* _Problem to work on_: In the records below, find the line containing "- Implement DynamoDB". Restate it and all the lines after it exactly, and omit the rest.
=== Section Start ===
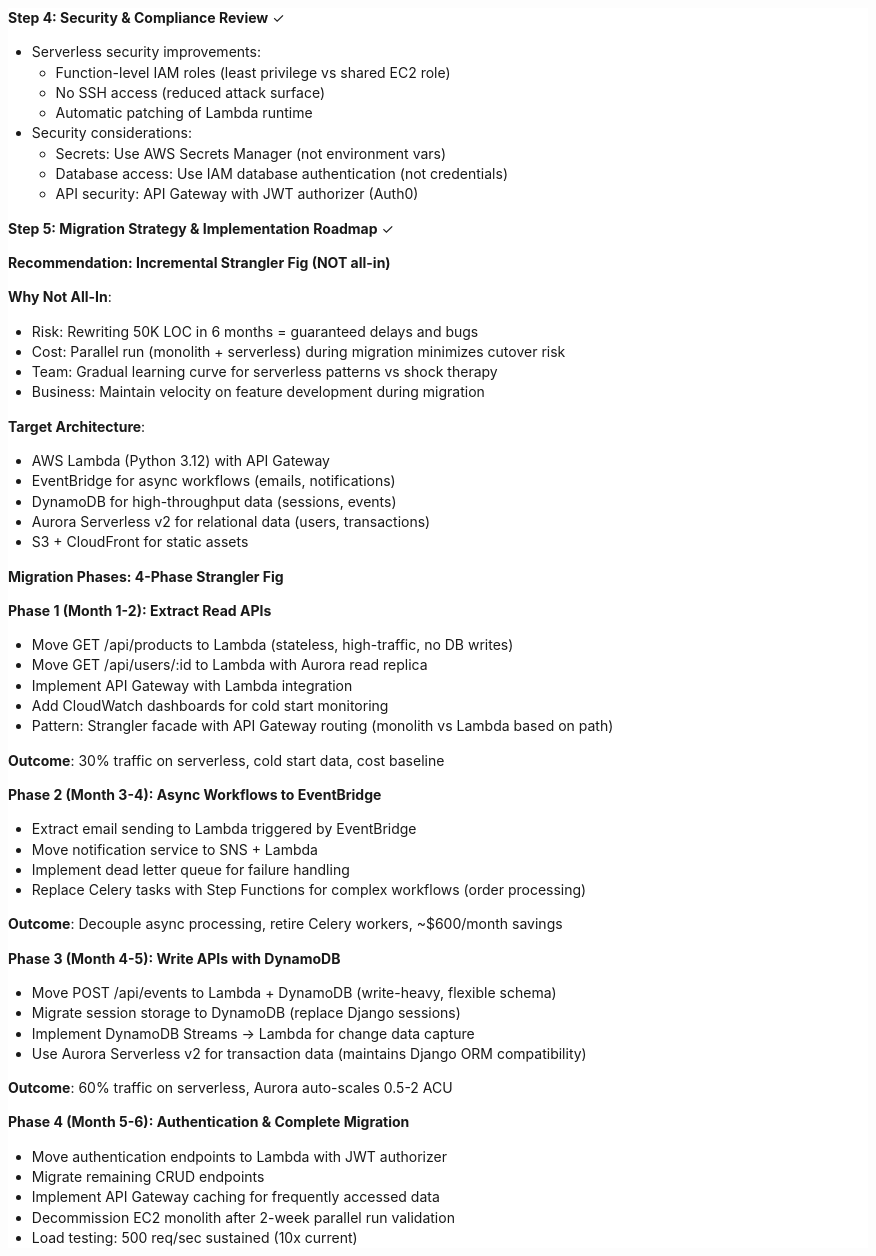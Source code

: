 **Step 4: Security & Compliance Review** ✓
- Serverless security improvements:
  - Function-level IAM roles (least privilege vs shared EC2 role)
  - No SSH access (reduced attack surface)
  - Automatic patching of Lambda runtime
- Security considerations:
  - Secrets: Use AWS Secrets Manager (not environment vars)
  - Database access: Use IAM database authentication (not credentials)
  - API security: API Gateway with JWT authorizer (Auth0)

**Step 5: Migration Strategy & Implementation Roadmap** ✓

**Recommendation: Incremental Strangler Fig (NOT all-in)**

**Why Not All-In**:
- Risk: Rewriting 50K LOC in 6 months = guaranteed delays and bugs
- Cost: Parallel run (monolith + serverless) during migration minimizes cutover risk
- Team: Gradual learning curve for serverless patterns vs shock therapy
- Business: Maintain velocity on feature development during migration

**Target Architecture**:
- AWS Lambda (Python 3.12) with API Gateway
- EventBridge for async workflows (emails, notifications)
- DynamoDB for high-throughput data (sessions, events)
- Aurora Serverless v2 for relational data (users, transactions)
- S3 + CloudFront for static assets

**Migration Phases: 4-Phase Strangler Fig**

**Phase 1 (Month 1-2): Extract Read APIs**
- Move GET /api/products to Lambda (stateless, high-traffic, no DB writes)
- Move GET /api/users/:id to Lambda with Aurora read replica
- Implement API Gateway with Lambda integration
- Add CloudWatch dashboards for cold start monitoring
- Pattern: Strangler facade with API Gateway routing (monolith vs Lambda based on path)

**Outcome**: 30% traffic on serverless, cold start data, cost baseline

**Phase 2 (Month 3-4): Async Workflows to EventBridge**
- Extract email sending to Lambda triggered by EventBridge
- Move notification service to SNS + Lambda
- Implement dead letter queue for failure handling
- Replace Celery tasks with Step Functions for complex workflows (order processing)

**Outcome**: Decouple async processing, retire Celery workers, ~$600/month savings

**Phase 3 (Month 4-5): Write APIs with DynamoDB**
- Move POST /api/events to Lambda + DynamoDB (write-heavy, flexible schema)
- Migrate session storage to DynamoDB (replace Django sessions)
- Implement DynamoDB Streams → Lambda for change data capture
- Use Aurora Serverless v2 for transaction data (maintains Django ORM compatibility)

**Outcome**: 60% traffic on serverless, Aurora auto-scales 0.5-2 ACU

**Phase 4 (Month 5-6): Authentication & Complete Migration**
- Move authentication endpoints to Lambda with JWT authorizer
- Migrate remaining CRUD endpoints
- Implement API Gateway caching for frequently accessed data
- Decommission EC2 monolith after 2-week parallel run validation
- Load testing: 500 req/sec sustained (10x current)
=== Section End ===
* _Task solution_:
- Implement DynamoDB Streams → Lambda for change data capture
- Use Aurora Serverless v2 for transaction data (maintains Django ORM compatibility)

**Outcome**: 60% traffic on serverless, Aurora auto-scales 0.5-2 ACU

**Phase 4 (Month 5-6): Authentication & Complete Migration**
- Move authentication endpoints to Lambda with JWT authorizer
- Migrate remaining CRUD endpoints
- Implement API Gateway caching for frequently accessed data
- Decommission EC2 monolith after 2-week parallel run validation
- Load testing: 500 req/sec sustained (10x current)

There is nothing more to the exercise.